Basics and Frame Format
QWhat is UART and how does it differ from SPI and I2C?
UART (Universal Asynchronous Receiver-Transmitter) is an asynchronous, full-duplex serial protocol that uses two data wires — TX and RX — with no shared clock. Both endpoints must independently agree on the same baud rate before communication begins. This is fundamentally different from SPI and I2C, which are synchronous protocols where the master supplies a clock signal that slaves use for timing.
UART is strictly point-to-point: one transmitter talks to one receiver on each wire. There is no concept of addressing, bus arbitration, or multi-device sharing — if you need to talk to three peripherals, you need three separate UART ports (or a mux). SPI and I2C both support multiple devices on a shared bus. The trade-off is simplicity: UART requires only two wires (plus ground), has no clock skew issues, and is the easiest serial protocol to debug with an oscilloscope or logic analyzer because the frame format is self-contained.
UART is also the only one of the three that works over long distances when paired with a differential physical layer (RS-232, RS-485). SPI and I2C are limited to on-board or short-cable distances because their single-ended signals degrade with length.
QDescribe the UART frame structure and calculate its efficiency.
A UART frame consists of four parts transmitted in sequence: (1) a start bit (always logic low) that signals the beginning of a character, (2) 5 to 9 data bits (8 is standard), sent LSB first, (3) an optional parity bit for single-bit error detection, and (4) 1 or 2 stop bits (always logic high) that mark the end of the frame.
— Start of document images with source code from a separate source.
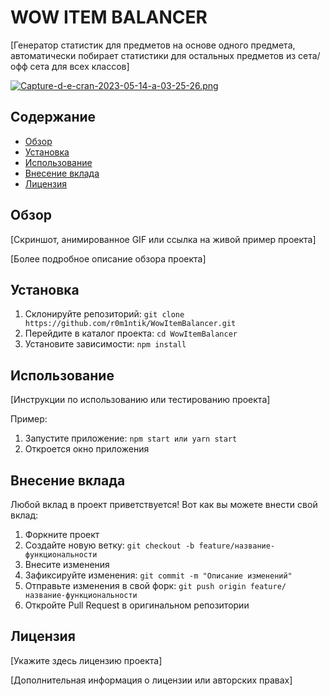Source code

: # WOW ITEM BALANCER

[Генератор статистик для предметов на основе одного предмета, автоматически побирает статистики для остальных предметов из сета/офф сета для всех классов]

[![Capture-d-e-cran-2023-05-14-a-03-25-26.png](https://i.postimg.cc/rshJdfC9/Capture-d-e-cran-2023-05-14-a-03-25-26.png)](https://postimg.cc/jn7NmQ1W)

## Содержание

- [Обзор](#обзор)
- [Установка](#установка)
- [Использование](#использование)
- [Внесение вклада](#внесение-вклада)
- [Лицензия](#лицензия)

## Обзор

[Скриншот, анимированное GIF или ссылка на живой пример проекта]

[Более подробное описание обзора проекта]

## Установка

1. Склонируйте репозиторий: `git clone https://github.com/r0m1ntik/WowItemBalancer.git`
2. Перейдите в каталог проекта: `cd WowItemBalancer`
3. Установите зависимости: `npm install`

## Использование

[Инструкции по использованию или тестированию проекта]

Пример:

1. Запустите приложение: `npm start или yarn start`
2. Откроется окно приложения

## Внесение вклада

Любой вклад в проект приветствуется! Вот как вы можете внести свой вклад:

1. Форкните проект
2. Создайте новую ветку: `git checkout -b feature/название-функциональности`
3. Внесите изменения
4. Зафиксируйте изменения: `git commit -m "Описание изменений"`
5. Отправьте изменения в свой форк: `git push origin feature/название-функциональности`
6. Откройте Pull Request в оригинальном репозитории

## Лицензия

[Укажите здесь лицензию проекта]

[Дополнительная информация о лицензии или авторских правах]

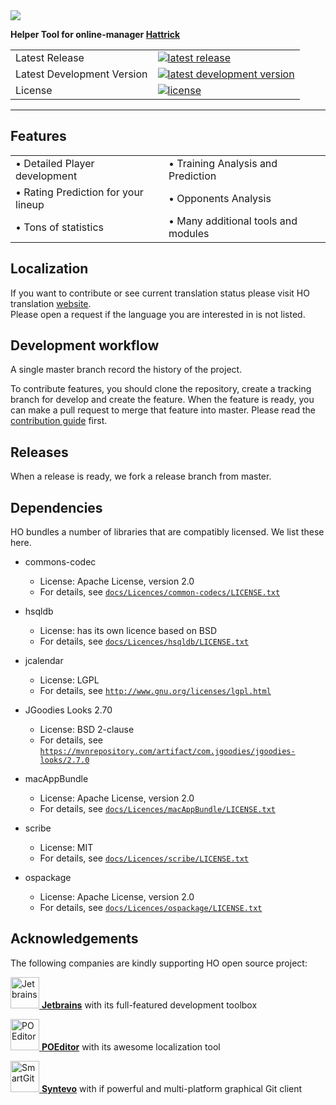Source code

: 
<div align="left">
  <img src="https://cdn.jsdelivr.net/gh/akasolace/ho@master/src/main/resources/ho_logo.png">
</div>

**Helper Tool for online-manager [Hattrick](http://www.hattrick.org)**
<table>
<tr>
  <td>Latest Release</td>
  <td>
    <a href="https://github.com/akasolace/HO/releases/tag/1.436">
    <img src="https://img.shields.io/badge/HO-1.436-brightgreen.svg" alt="latest release" />
    </a>
  </td>
</tr>
<tr>
  <td>Latest Development Version</td>
  <td>
    <a href="https://github.com/akasolace/HO/releases/tag/dev">
    <img src="https://img.shields.io/badge/HO-DEV-red.svg" alt="latest development version" />
    </a>
  </td>
</tr>
<tr>
  <td>License</td>
  <td>
    <a href="https://github.com/akasolace/HO/blob/1.435/LICENSE">
    <img src="https://img.shields.io/badge/licence-LGPL%203.0-lightgrey.svg" alt="license" />
    </a>
</td>
</tr>
</table>

-----------------

## Features

<table border="0">
 <tr>
    <td>&bull; Detailed Player development</td>
    <td>&bull; Training Analysis and Prediction</td>
 </tr>
 <tr>
    <td>&bull; Rating Prediction for your lineup</td>
    <td>&bull; Opponents Analysis</td>
 </tr>
 <tr>
    <td>&bull; Tons of statistics</td>
    <td>&bull; Many additional tools and modules</td>
 </tr>
</table>


## Localization

If you want to contribute or see current translation status please visit HO translation [website](https://poeditor.com/join/project/jCaWGL1JCl).   
Please open a request if the language you are interested in is not listed.

## Development workflow

A single master branch record the history of the project.

To contribute features, you should clone the repository, create a tracking branch for develop and create the feature.
When the feature is ready, you can make a pull request to merge that feature into master. 
Please read the [contribution guide](contributing.md) first.


## Releases

When a release is ready, we fork a release branch from master. 


## Dependencies

HO bundles a number of libraries that are compatibly licensed.  We list
these here.

* commons-codec
  * License: Apache License, version 2.0
  * For details, see [``docs/Licences/common-codecs/LICENSE.txt``](Licences/common-codecs/LICENSE.txt)

* hsqldb
  * License: has its own licence based on BSD
  * For details, see [``docs/Licences/hsqldb/LICENSE.txt``](Licences/hsqldb/LICENSE.txt)
  
* jcalendar
  * License: LGPL
  * For details, see [``http://www.gnu.org/licenses/lgpl.html``](http://www.gnu.org/licenses/lgpl.html)
  
* JGoodies Looks 2.70
  * License: BSD 2-clause
  * For details, see [``https://mvnrepository.com/artifact/com.jgoodies/jgoodies-looks/2.7.0``](https://mvnrepository.com/artifact/com.jgoodies/jgoodies-looks/2.7.0)
  
* macAppBundle
  * License: Apache License, version 2.0
  * For details, see [``docs/Licences/macAppBundle/LICENSE.txt``](Licences/macAppBundle/LICENSE.txt)

* scribe
  * License: MIT
  * For details, see [``docs/Licences/scribe/LICENSE.txt``](Licences/scribe/LICENSE.txt)
  
* ospackage
  * License: Apache License, version 2.0
  * For details, see [``docs/Licences/ospackage/LICENSE.txt``](Licences/ospackage/LICENSE.txt)

## Acknowledgements

The following companies are kindly supporting HO open source project:

<a href="https://www.jetbrains.com/?from=HO"> <img src="https://user-images.githubusercontent.com/1136496/54837108-e40f7f80-4cc5-11e9-9ea9-047856d17bb4.png" alt="Jetbrains" width="46" height="50"> </a> [**Jetbrains**](https://www.jetbrains.com/?from=HO) with its full-featured development toolbox

<a href="https://poeditor.com"> <img src="https://user-images.githubusercontent.com/1136496/54937829-795c7f00-4f25-11e9-8394-eb96ddea54fd.png" alt="POEditor" width="46" height="50"> </a> [**POEditor**](https://poeditor.com) with its awesome localization tool

<a href="https://www.syntevo.com/smartgit/"> <img src="https://user-images.githubusercontent.com/1136496/57284884-5d1a3900-70b2-11e9-9917-15a7d2f2c83c.png" alt="SmartGit" width="46" height="50"> </a> [**Syntevo**](https://www.syntevo.com/smartgit/) with if powerful and multi-platform graphical Git client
Between frames the line idles high — this is what makes the falling edge of the start bit detectable.
For the most common configuration, 8N1 (8 data bits, no parity, 1 stop bit), each character requires 10 bit periods: 1 start + 8 data + 1 stop. The protocol efficiency is 8/10 = 80%. At 115200 baud, this gives a maximum throughput of 115200 / 10 = 11520 bytes per second, or approximately 11.25 KB/s. Adding parity (8E1 or 8O1) makes it 11 bit periods per character, dropping efficiency to ~73%. Some protocols like DMX512 use two stop bits (8N2), further reducing throughput to 8/12 = 67%.
A common interview trap: candidates confuse "baud rate" with "data rate." Baud rate is the number of symbol transitions per second (bits per second for binary signaling). Data rate is lower because of the framing overhead.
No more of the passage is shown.